WHAT IS BEING ASKED: Since only part of the records is wanted, repeat exactly the lines from the one containing "perto do plano de visão." through the last line, both included.
===============
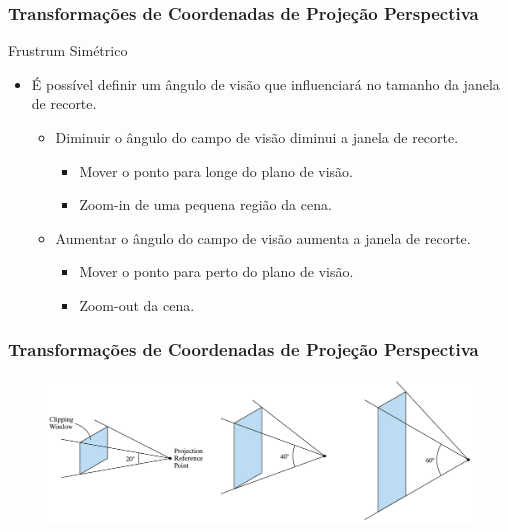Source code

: \documentclass{beamer}
\begin{document}
\begin{frame}
\frametitle{Transformações de Coordenadas de Projeção Perspectiva}
	\begin{block}{Frustrum Simétrico}
		\begin{itemize}
			\item É possível definir um ângulo de visão que influenciará no tamanho da janela de recorte.
			\begin{itemize}
				\item Diminuir o ângulo do campo de visão diminui a janela de recorte.
				\begin{itemize}
					\item Mover o ponto para longe do plano de visão.
					\item Zoom-in de uma pequena região da cena.
				\end{itemize}
				\item Aumentar o ângulo do campo de visão aumenta a janela de recorte.
				\begin{itemize}
					\item Mover o ponto para perto do plano de visão.
					\item Zoom-out da cena.
				\end{itemize}
			\end{itemize}
		\end{itemize}	
	\end{block}
\end{frame}

\begin{frame}
\frametitle{Transformações de Coordenadas de Projeção Perspectiva}
		\begin{figure}[!h]
			\begin{center}
			\includegraphics[width=1\textwidth]{Figures/Zoo}
			\end{center}
	\end{figure}
\end{frame}
\end{document}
===============
EXERCISE RESPONSE:
					\item Mover o ponto para perto do plano de visão.
					\item Zoom-out da cena.
				\end{itemize}
			\end{itemize}
		\end{itemize}	
	\end{block}
\end{frame}

\begin{frame}
\frametitle{Transformações de Coordenadas de Projeção Perspectiva}
		\begin{figure}[!h]
			\begin{center}
			\includegraphics[width=1\textwidth]{Figures/Zoo}
			\end{center}
	\end{figure}
\end{frame}
\end{document}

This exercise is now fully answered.